## ASSIGNMENT
The requested output is every line from the one with "Iiro tuli projektiin" through the last line below, printed exactly.
=== RECORDS PROVIDED ===
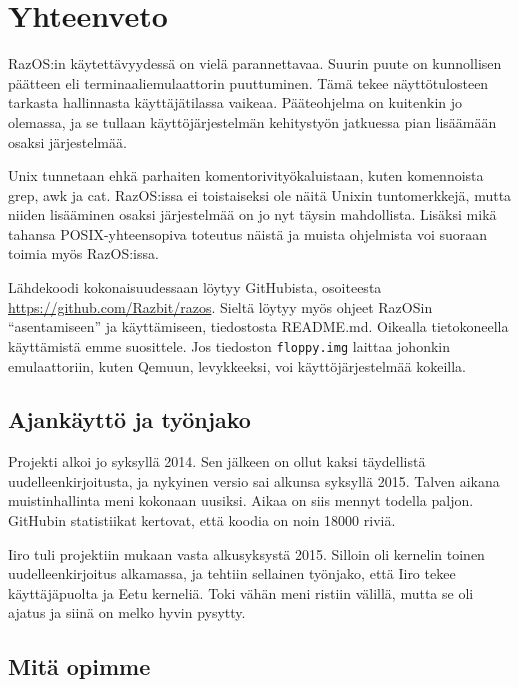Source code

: \chapter{Yhteenveto}

RazOS:in käytettävyydessä on vielä parannettavaa. Suurin puute on kunnollisen päätteen eli terminaaliemulaattorin puuttuminen. Tämä tekee näyttötulosteen tarkasta hallinnasta käyttäjätilassa vaikeaa. Pääteohjelma on kuitenkin jo olemassa, ja se tullaan käyttöjärjestelmän kehitystyön jatkuessa pian lisäämään osaksi järjestelmää.

\par

Unix tunnetaan ehkä parhaiten komentorivityökaluistaan, kuten komennoista grep, awk ja cat. RazOS:issa ei toistaiseksi ole näitä Unixin tuntomerkkejä, mutta niiden lisääminen osaksi järjestelmää on jo nyt täysin mahdollista. Lisäksi mikä tahansa POSIX-yhteensopiva toteutus näistä ja muista ohjelmista voi suoraan toimia myös RazOS:issa.

\par

Lähdekoodi kokonaisuudessaan löytyy GitHubista, osoiteesta \url{https://github.com/Razbit/razos}. Sieltä löytyy myös ohjeet RazOSin ``asentamiseen'' ja käyttämiseen, tiedostosta README.md. Oikealla tietokoneella käyttämistä emme suosittele. Jos tiedoston \texttt{floppy.img} laittaa johonkin emulaattoriin, kuten Qemuun, levykkeeksi, voi käyttöjärjestelmää kokeilla.

\section{Ajankäyttö ja työnjako}

Projekti alkoi jo syksyllä 2014. Sen jälkeen on ollut kaksi täydellistä uudelleenkirjoitusta, ja nykyinen versio sai alkunsa syksyllä 2015. Talven aikana muistinhallinta meni kokonaan uusiksi. Aikaa on siis mennyt todella paljon. GitHubin statistiikat kertovat, että koodia on noin 18000 riviä.

\par

Iiro tuli projektiin mukaan vasta alkusyksystä 2015. Silloin oli kernelin toinen uudelleenkirjoitus alkamassa, ja tehtiin sellainen työnjako, että Iiro tekee käyttäjäpuolta ja Eetu kerneliä. Toki vähän meni ristiin välillä, mutta se oli ajatus ja siinä on melko hyvin pysytty.

\section{Mitä opimme}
===
## ANSWER
Iiro tuli projektiin mukaan vasta alkusyksystä 2015. Silloin oli kernelin toinen uudelleenkirjoitus alkamassa, ja tehtiin sellainen työnjako, että Iiro tekee käyttäjäpuolta ja Eetu kerneliä. Toki vähän meni ristiin välillä, mutta se oli ajatus ja siinä on melko hyvin pysytty.

\section{Mitä opimme}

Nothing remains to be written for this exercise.